OpenAI seeks to fill ‘stressful’ AI safety role with $555,000 pay

Amid mounting scrutiny and multiple wrongful death lawsuits, OpenAI has moved to fill a key AI safety position that has reportedly remained vacant for several months.

Last Saturday, the ChatGPT maker announced that it is seeking a new Head of Preparedness to steer the company’s AI safety strategy. The role, highlighted in a job listing shared on X by OpenAI Chief Executive Officer Sam Altman, will focus on anticipating potential harms posed by advanced AI models and assessing how such systems could be misused.

The position carries an annual salary of $555,000, in addition to equity in the company. According to OpenAI, the successful candidate “will lead the technical strategy and execution of OpenAI’s Preparedness framework,” which outlines the company’s approach to monitoring and preparing for frontier AI capabilities that could create severe risks.

OpenAI’s recruitment drive comes at a sensitive moment, as the company faces growing criticism over the impact of ChatGPT on users’ mental health. These concerns include several wrongful death lawsuits. An internal OpenAI study found that more than one million ChatGPT users—around 0.07 per cent of its weekly active users—showed signs of mental health emergencies such as mania, psychosis, or suicidal ideation.

Acknowledging these risks, Altman said that the “potential impact of models on mental health was something we saw a preview of in 2025,” describing the head of preparedness role as “critical at an important time”.

In his post, Altman added: “If you want to help the world figure out how to enable cybersecurity defenders with cutting-edge capabilities while ensuring attackers can’t use them for harm—ideally by making all systems more secure—and similarly for how we release biological capabilities and even gain confidence in the safety of running systems that can self-improve, please consider applying.”

He also cautioned that the role would be demanding, stating, “This will be a stressful job, and you’ll jump into the deep end pretty much immediately.”

OpenAI’s safety teams have seen notable staff turnover in recent years.
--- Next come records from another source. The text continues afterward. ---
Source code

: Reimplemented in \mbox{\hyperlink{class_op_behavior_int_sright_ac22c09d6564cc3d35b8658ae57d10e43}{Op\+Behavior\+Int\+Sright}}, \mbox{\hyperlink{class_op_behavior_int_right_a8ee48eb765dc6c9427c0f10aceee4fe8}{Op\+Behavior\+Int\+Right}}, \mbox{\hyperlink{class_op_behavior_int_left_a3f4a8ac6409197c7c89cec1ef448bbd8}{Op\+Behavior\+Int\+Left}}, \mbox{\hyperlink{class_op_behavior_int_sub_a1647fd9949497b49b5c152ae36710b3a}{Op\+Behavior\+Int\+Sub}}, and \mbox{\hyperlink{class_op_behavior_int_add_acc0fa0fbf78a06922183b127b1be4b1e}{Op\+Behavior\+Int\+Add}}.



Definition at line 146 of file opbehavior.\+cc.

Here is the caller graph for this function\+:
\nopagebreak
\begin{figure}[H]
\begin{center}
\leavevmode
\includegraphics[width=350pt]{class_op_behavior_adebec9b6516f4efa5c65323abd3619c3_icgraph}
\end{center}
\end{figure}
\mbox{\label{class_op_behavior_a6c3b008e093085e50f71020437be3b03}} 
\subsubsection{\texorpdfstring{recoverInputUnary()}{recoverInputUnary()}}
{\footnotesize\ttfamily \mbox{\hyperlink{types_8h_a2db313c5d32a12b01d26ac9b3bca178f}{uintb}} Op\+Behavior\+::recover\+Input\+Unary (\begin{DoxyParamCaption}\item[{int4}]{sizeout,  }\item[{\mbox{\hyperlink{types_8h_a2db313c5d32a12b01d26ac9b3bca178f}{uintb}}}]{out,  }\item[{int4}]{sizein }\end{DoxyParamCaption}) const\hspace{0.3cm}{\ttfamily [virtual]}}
In July 2024, the company reassigned then head of preparedness Aleksander Madry, with the role temporarily taken over by AI safety researchers Joaquin Quinonero Candela and Lilian Weng. Weng left the company a few months later, while Candela earlier this year announced his move away from the preparedness team to lead recruiting at OpenAI.

Further changes followed in November 2025, when Andrea Vallone, who headed a safety research unit known as model policy, said she would leave OpenAI at the end of the year. Vallone was reportedly instrumental in shaping how ChatGPT responds to users experiencing mental health crises.

The latest hiring effort underscores OpenAI’s attempts to strengthen its safety infrastructure amid intensifying concerns over the societal and psychological risks posed by powerful artificial intelligence systems.